Learning from those with differing opinions.
My Instagram feed is an interesting place—art projects, DIY videos, memes and political posts scatter my explorer page. Scrolling through, I love the mix of creative, innovative, funny, serious and thought-provoking content that I see every day, or perhaps multiple times a day. I also enjoy sharing posts that are most striking to me with my friends, sending memes to people I know will appreciate humor, art posts to those I know are artistic and word-play to those I know most appreciate puns and other literary cleverness. But I send posts about social justice and politics to all of my friends because it’s important to me to foster a dialogue about current events and political values with the people I hold dear.
I know that with every conversation I have with my friends, I will walk away with a stronger, more nuanced point of view, and hopefully, they will too. When engaging in respectful discourse, my ideas become bigger, and my ignorance fades. Because of these numerous past experiences, I have come to expect every conversation I initiate with friends to be respectful and nurture growth. If I try to start a dialogue with one of my friends and they don’t show interest or respect, I am taken aback.
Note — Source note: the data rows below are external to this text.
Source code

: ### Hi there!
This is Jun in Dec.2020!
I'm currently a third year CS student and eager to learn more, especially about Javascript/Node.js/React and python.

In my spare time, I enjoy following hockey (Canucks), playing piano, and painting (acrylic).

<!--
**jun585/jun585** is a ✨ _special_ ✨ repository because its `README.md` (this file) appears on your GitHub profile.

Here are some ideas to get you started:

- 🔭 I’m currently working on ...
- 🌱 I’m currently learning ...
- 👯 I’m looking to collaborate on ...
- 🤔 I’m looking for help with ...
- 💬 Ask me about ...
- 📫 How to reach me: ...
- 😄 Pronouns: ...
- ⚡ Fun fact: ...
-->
A few weeks ago, on a USY retreat, I spent much of my free time hanging out with my roommates; two were old friends, one was an acquaintance and one I had only met the day before. It was an interesting mix of new and old—getting to know new people and spending time with longstanding friends. As I was sitting on my bed scrolling through my Instagram, I came across a post that showed how many cents women of different races earn to a white man’s dollar. I thought that this was both interesting and disturbing and would be appropriate to share with these friends. I hoped that we might have an interesting discussion that would help me get to know my roommates better and develop my own ideas.
“Hey, listen to this…” I recited the statistics and got about halfway through when one of my newer friends cut me off. “Why are you telling us this?” she asked, with a hint of disinterest and disgust in her voice.
To be honest, I was caught off guard by this response—no one before had ever replied with this level of apathy when I tried to share information I considered important. It was a totally new territory; I would have to forge my way to a dialogue instead of picking one up naturally.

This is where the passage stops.